# Probablistic Programming - Chapter 1

These are notes based on Chapter 1 of [Cam Davidson Pilon's Probabilistic Programming for Hackers](https://github.com/CamDavidsonPilon/Probabilistic-Programming-and-Bayesian-Methods-for-Hackers).

* Bayesian world-view interprets probability as measure of believability in an event, as opposed to long-term frequency of events.  Instead, probabilitiy represents confidence in an event - 0 being no confidence (impossible to happen), 1 being full confidence (certain it will happen).
    * Makes more sense for situations that should not be generalized to long-term (eg. presidential elections).
    * Allows for perspective to be baked into calculations, based on prior information and biases available to observer.
* **Prior**: $P(A)$; **posterior**: $P(A|X)$, where $X$ is evidence.
    * Frequentists typically report a summary statistic + error bars on that statistic.  Bayesians report a summary probabilitiy distribution (possibly using corresponding summary statistics).
    * For large $N$, Bayesian and Frequentist methods often approach one another.
* Bayes's Theorem:

$$
P(A|X) = \frac{P(X|A)P(A)}{P(X)}
$$

In [1]:
%matplotlib notebook
import numpy as np
import matplotlib.pyplot as plt
import scipy.stats as stats

## Example: Mandatory Coin Flip

- The likelihood function for $p$ given $n$ Bernoulli trials where $k$ of them came up heads has Binomial form:

$$
\mathcal{L}(p|k) = P(k|p) = {n\choose k}p^k(1-p)^{n-k}
$$

- Note that the likelihood is not equal to $P(p|k)$ - as [Wikipedia notes](https://en.wikipedia.org/wiki/Likelihood_function), it " describes a hypersurface whose peak, if it exists, represents the combination of model parameter values that maximize the probability of drawing the sample obtained."

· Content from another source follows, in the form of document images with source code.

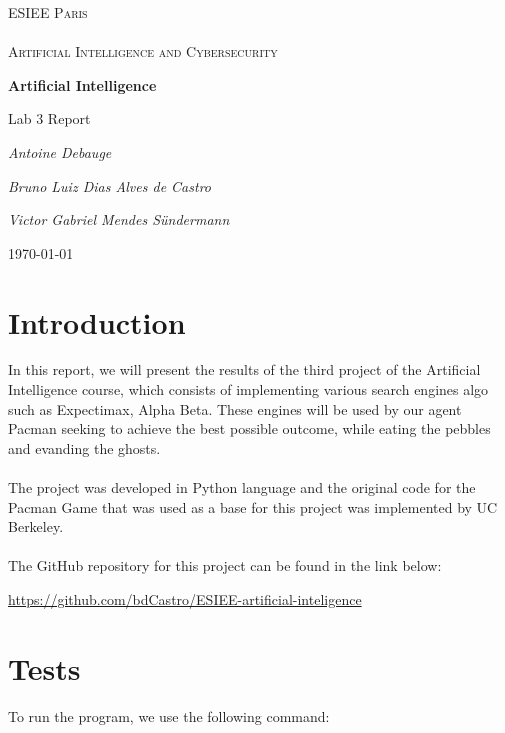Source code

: \documentclass{article}
\begin{document}
\begin{titlepage}
\centering
{\textsc{\Large ESIEE Paris \\ ~\\ Artificial Intelligence and Cybersecurity} \par}
\vfill
{\huge\bfseries Artificial Intelligence \par}
\vspace{0.5cm}
{\LARGE Lab 3 Report \par}
\vspace{2cm}
{\Large\itshape Antoine Debauge \par}
{\Large\itshape Bruno Luiz Dias Alves de Castro \par}
{\Large\itshape Victor Gabriel Mendes Sündermann \par}
\vfill

{\large \today\par}
\end{titlepage}

\pagebreak
\tableofcontents
\pagebreak

\section{Introduction}

In this report, we will present the results of the third project of the Artificial Intelligence course, which consists of implementing various search engines algo such as Expectimax, Alpha Beta.
These engines will be used by our agent Pacman seeking to achieve the best possible outcome, while eating the pebbles and evanding the ghosts.
\\~\\
The project was developed in Python language and the original code for the Pacman Game that was used as a base for this project was implemented by UC Berkeley.
\\~\\
The GitHub repository for this project can be found in the link below:

\begin{center}
  \url{https://github.com/bdCastro/ESIEE-artificial-inteligence}
\end{center}

\section{Tests}
To run the program, we use the following command:
\end{document}
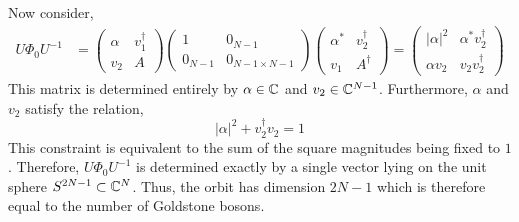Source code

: \documentclass[12pt]{article}
\begin{document}
Now consider,
\begin{align*}
U \Phi_0 U^{-1} & =
\begin{pmatrix}
\alpha & v_1^\dagger 
\\
v_2 & A
\end{pmatrix}
\begin{pmatrix}
1 & 0_{N-1}
\\
0_{N-1} & 0_{N-1 \times N-1}
\end{pmatrix}
\begin{pmatrix}
\alpha^* & v_2^\dagger 
\\
v_1 & A^\dagger
\end{pmatrix}
= 
\begin{pmatrix}
|\alpha|^2 & \alpha^* v_2^\dagger
\\
\alpha v_2 & v_2 v_2^\dagger 
\end{pmatrix}
\end{align*} 
This matrix is determined entirely by $\alpha \in \mathbb{C}$ and $v_2 \in \mathbb{C}^{N-1}$. Furthermore, $\alpha$ and $v_2$ satisfy the relation,
\[ |\alpha|^2 + v_2^\dagger v_2 = 1 \]
This constraint is equivalent to the sum of the square magnitudes being fixed to $1$. Therefore, $U \Phi_0 U^{-1}$ is determined exactly by a single vector lying on the unit sphere $S^{2N-1} \subset \mathbb{C}^{N}$. Thus, the orbit has dimension $2N - 1$ which is therefore equal to the number of Goldstone bosons.   
\end{document}
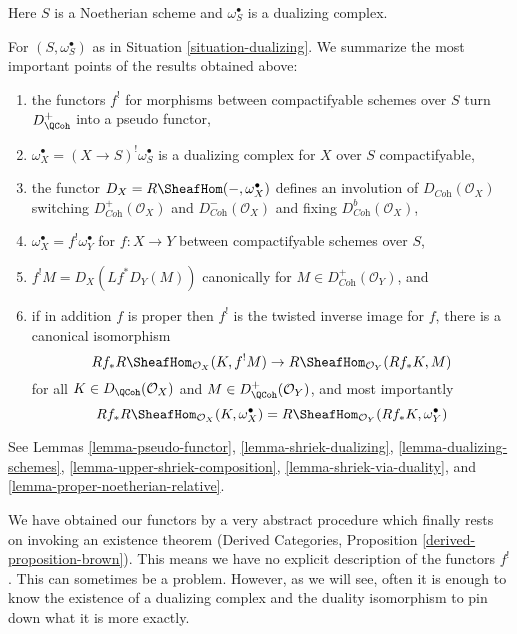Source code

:\begin{situation}
\label{situation-dualizing}
Here $S$ is a Noetherian scheme and $\omega_S^\bullet$ is a dualizing
complex.
\end{situation}

\noindent
For $(S, \omega_S^\bullet)$ as in Situation \ref{situation-dualizing}.
We summarize the most important points of the results obtained above:
\begin{enumerate}
\item the functors $f^!$ for morphisms between compactifyable
schemes over $S$ turn $D_\QCoh^+$ into a pseudo functor,
\item $\omega_X^\bullet = (X \to S)^!\omega_S^\bullet$
is a dualizing complex for $X$ over $S$ compactifyable,
\item the functor $D_X = R\SheafHom(-, \omega_X^\bullet)$
defines an involution of $D_{\textit{Coh}}(\mathcal{O}_X)$
switching $D_{\textit{Coh}}^+(\mathcal{O}_X)$ and
$D_{\textit{Coh}}^-(\mathcal{O}_X)$ and fixing
$D_{\textit{Coh}}^b(\mathcal{O}_X)$,
\item $\omega_X^\bullet = f^!\omega_Y^\bullet$ for $f : X \to Y$
between compactifyable schemes over $S$,
\item $f^!M = D_X(Lf^*D_Y(M))$ canonically for
$M \in D_{\textit{Coh}}^+(\mathcal{O}_Y)$, and
\item if in addition $f$ is proper then $f^!$ is the twisted
inverse image for $f$, there is a canonical isomorphism
$$
Rf_*R\SheafHom_{\mathcal{O}_X}(K, f^!M)
\to
R\SheafHom_{\mathcal{O}_Y}(Rf_*K, M)
$$
for all $K \in D_\QCoh(\mathcal{O}_X)$ and $M \in D_\QCoh^+(\mathcal{O}_Y)$,
and most importantly
$$
Rf_*R\SheafHom_{\mathcal{O}_X}(K, \omega_X^\bullet) =
R\SheafHom_{\mathcal{O}_Y}(Rf_*K, \omega_Y^\bullet)
$$
\end{enumerate}
See Lemmas
\ref{lemma-pseudo-functor},
\ref{lemma-shriek-dualizing},
\ref{lemma-dualizing-schemes},
\ref{lemma-upper-shriek-composition},
\ref{lemma-shriek-via-duality}, and
\ref{lemma-proper-noetherian-relative}. 

\medskip\noindent
We have obtained our functors by a very abstract procedure
which finally rests on invoking an existence theorem
(Derived Categories, Proposition \ref{derived-proposition-brown}).
This means we have no explicit description of the functors $f^!$.
This can sometimes be a problem. However, as we will see,
often it is enough to know the existence of a dualizing complex
and the duality isomorphism to pin down what it is more exactly.










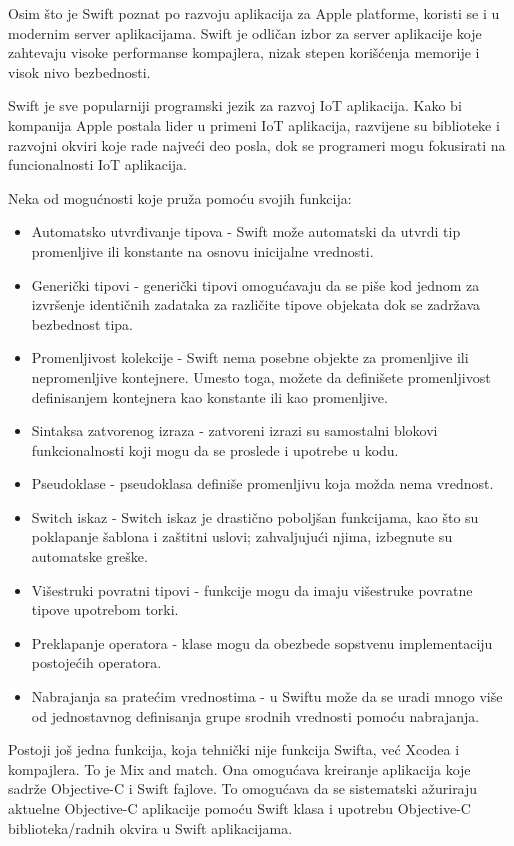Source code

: \documentclass[a4paper]{article}
\begin{document}
Osim što je Swift poznat po razvoju aplikacija za Apple platforme, koristi se i u modernim server aplikacijama. Swift je odličan izbor za server aplikacije koje zahtevaju visoke performanse kompajlera, nizak stepen korišćenja memorije i visok nivo bezbednosti.

Swift je sve popularniji programski jezik za razvoj IoT aplikacija. Kako bi kompanija Apple postala lider u primeni IoT aplikacija, razvijene su biblioteke i razvojni okviri koje rade najveći deo posla, dok se programeri mogu fokusirati na funcionalnosti IoT aplikacija.

Neka od mogućnosti koje pruža pomoću svojih funkcija:
\begin{itemize}
\item Automatsko utvrđivanje tipova - Swift može automatski da utvrdi tip promenljive ili konstante na osnovu inicijalne
vrednosti. 
\item Generički tipovi - generički tipovi omogućavaju da se piše kod jednom za izvršenje identičnih
zadataka za različite tipove objekata dok se zadržava bezbednost tipa. 
\item Promenljivost kolekcije - Swift nema posebne objekte za promenljive ili nepromenljive kontejnere. Umesto
toga, možete da definišete promenljivost definisanjem kontejnera kao konstante
ili kao promenljive.
\item Sintaksa zatvorenog izraza - zatvoreni izrazi su samostalni blokovi funkcionalnosti koji mogu da se proslede i upotrebe u kodu.
\item Pseudoklase - pseudoklasa definiše promenljivu koja možda nema vrednost.
\item Switch iskaz - Switch iskaz je drastično poboljšan funkcijama, kao što su poklapanje šablona i
zaštitni uslovi; zahvaljujući njima, izbegnute su automatske greške.
\item Višestruki povratni tipovi - funkcije mogu da imaju višestruke povratne tipove upotrebom torki. 
\item Preklapanje operatora - klase mogu da obezbede sopstvenu implementaciju postojećih operatora. 
\item Nabrajanja sa pratećim vrednostima - u Swiftu može da se uradi mnogo više od jednostavnog definisanja grupe srodnih vrednosti pomoću nabrajanja.
\end{itemize}

Postoji još jedna funkcija, koja tehnički nije
funkcija Swifta, već Xcodea i kompajlera. To je Mix and match. Ona omogućava kreiranje aplikacija koje sadrže Objective-C i Swift fajlove. To omogućava da se sistematski ažuriraju aktuelne Objective-C aplikacije pomoću Swift klasa i upotrebu Objective-C biblioteka/radnih okvira u Swift aplikacijama.
\end{document}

- The [conjugate prior](https://en.wikipedia.org/wiki/Conjugate_prior) for this is the Beta function ([proof](https://en.wikipedia.org/wiki/Conjugate_prior#Example)); if we choose this form (and set hyperparameters $\alpha = \beta = 2$), the posterior is

$$
P(p|k) \propto \beta (1 + k, 1 + n - k)
$$

- Will be described further in subsequent chapters.

In [2]:
# Generate a bunch 
n_trials = [0, 1, 2, 3, 4, 5, 8, 15, 50, 500]
data = stats.bernoulli.rvs(0.5, size=n_trials[-1])
x = np.linspace(0, 1, 100)

plt.figure(figsize=(6, 9))

for k, N in enumerate(n_trials):
    sx = plt.subplot(len(n_trials)/2, 2, k+1)
    plt.xlabel("$p$, probability of heads") \
        if k in [0, len(n_trials)-1] else None
    plt.setp(sx.get_yticklabels(), visible=False)
    heads = data[:N].sum()
    # Analytically calculated posterior using binomial conjugate prior.
    y = stats.beta.pdf(x, 1 + heads, 1 + N - heads)
    plt.plot(x, y, label="observe %d tosses,\n %d heads" % (N, heads))
    plt.fill_between(x, 0, y, color="#348ABD", alpha=0.4)
    plt.vlines(0.5, 0, 4, color="k", linestyles="--", lw=1)

    leg = plt.legend()
    leg.get_frame().set_alpha(0.4);

<IPython.core.display.Javascript object>

## Example: Bug or Sweet Feature?
* $A$ is event that our code has no bugs.  $X$ is event that code passes all debugging tests.  Given that our tests pass, what is the probability there are no bugs, i.e. what is $P(A|X)$?
* Set our prior to be $P(A) = p \in [0, 1]$.  $P(X|A) = 1$, obviously, but $P(X|~A)$ depends on our physical system.  For simplicity, we set this to $0.5$.  Then:

$$
P(X) = P(X|A)p + P(X|\sim A)(1-p)
$$

* By Bayes's theorem:

\begin{eqnarray}
P(A|X) &=& \frac{P(X|A)P(A)}{P(X)} \\
&=& \frac{p}{p + (1 - p)/2} = \frac{2p}{1 + p}
\end{eqnarray}

* Since our prior is variable, how does our posterior look depending on how we set it?

In [3]:
fig, ax = plt.subplots(figsize=(7, 5))
p = np.linspace(0, 1, 50)
ax.plot(p, 2 * p / (1 + p), lw=3)
ax.set_xlim(0, 1)
ax.set_ylim(0, 1)
ax.set_xlabel("Prior, $P(A) = p$")
ax.set_ylabel("Posterior, $P(A|X)$, with $P(A) = p$")
ax.set_title("Are there bugs in my code (event $A$)?");

<IPython.core.display.Javascript object>

## Example: Inferring Behaviour from Text-Message Data

* Examine some text message data from Cam.

In [4]:
import pandas as pd

data_url = ("https://raw.githubusercontent.com/CamDavidsonPilon/"
            "Probabilistic-Programming-and-Bayesian-Methods-for-Hackers/"
            "5388010faa750814a8dc88b6477738a9ce7ae5d7/"
            "Chapter1_Introduction/data/txtdata.csv")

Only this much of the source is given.